(Beginning of Given records)

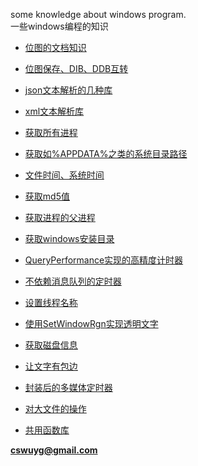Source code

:some knowledge about windows program.  
一些windows编程的知识  

- [位图的文档知识](./bitmap_knowledge)
- [位图保存、DIB、DDB互转](./bitmap_save_DIB_DDB)
- [json文本解析的几种库](./cpp_json_parse)
- [xml文本解析库](./cpp_xml_parse) 
- [获取所有进程](./get_all_process) 
- [获取如%APPDATA%之类的系统目录路径](./get_appdata) 
- [文件时间、系统时间](./get_file_time)
- [获取md5值](./get_md5)
- [获取进程的父进程](./get_parent_process)
- [获取windows安装目录](./get_window_install_dir)
- [QueryPerformance实现的高精度计时器](./hight_performance_time_calc)
- [不依赖消息队列的定时器](./no_user_timer)
- [设置线程名称](./set_thread_name)
- [使用SetWindowRgn实现透明文字](./use_rgn_api_to_transparent)  
- [获取磁盘信息](./get_disk_space)
- [让文字有包边](./word_shadow)  
- [封装后的多媒体定时器](./multi_media_timer_test) 
- [对大文件的操作](./big_file_operate) 





  
  

- [共用函数库](./utility)  




**cswuyg@gmail.com**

(End of Given records)

What you will do:
Give back the whole listing exactly, without pictures.

Answer section:
Source code

:some knowledge about windows program.  
一些windows编程的知识  

- [位图的文档知识](./bitmap_knowledge)
- [位图保存、DIB、DDB互转](./bitmap_save_DIB_DDB)
- [json文本解析的几种库](./cpp_json_parse)
- [xml文本解析库](./cpp_xml_parse) 
- [获取所有进程](./get_all_process) 
- [获取如%APPDATA%之类的系统目录路径](./get_appdata) 
- [文件时间、系统时间](./get_file_time)
- [获取md5值](./get_md5)
- [获取进程的父进程](./get_parent_process)
- [获取windows安装目录](./get_window_install_dir)
- [QueryPerformance实现的高精度计时器](./hight_performance_time_calc)
- [不依赖消息队列的定时器](./no_user_timer)
- [设置线程名称](./set_thread_name)
- [使用SetWindowRgn实现透明文字](./use_rgn_api_to_transparent)  
- [获取磁盘信息](./get_disk_space)
- [让文字有包边](./word_shadow)  
- [封装后的多媒体定时器](./multi_media_timer_test) 
- [对大文件的操作](./big_file_operate) 





  
  

- [共用函数库](./utility)  




**cswuyg@gmail.com**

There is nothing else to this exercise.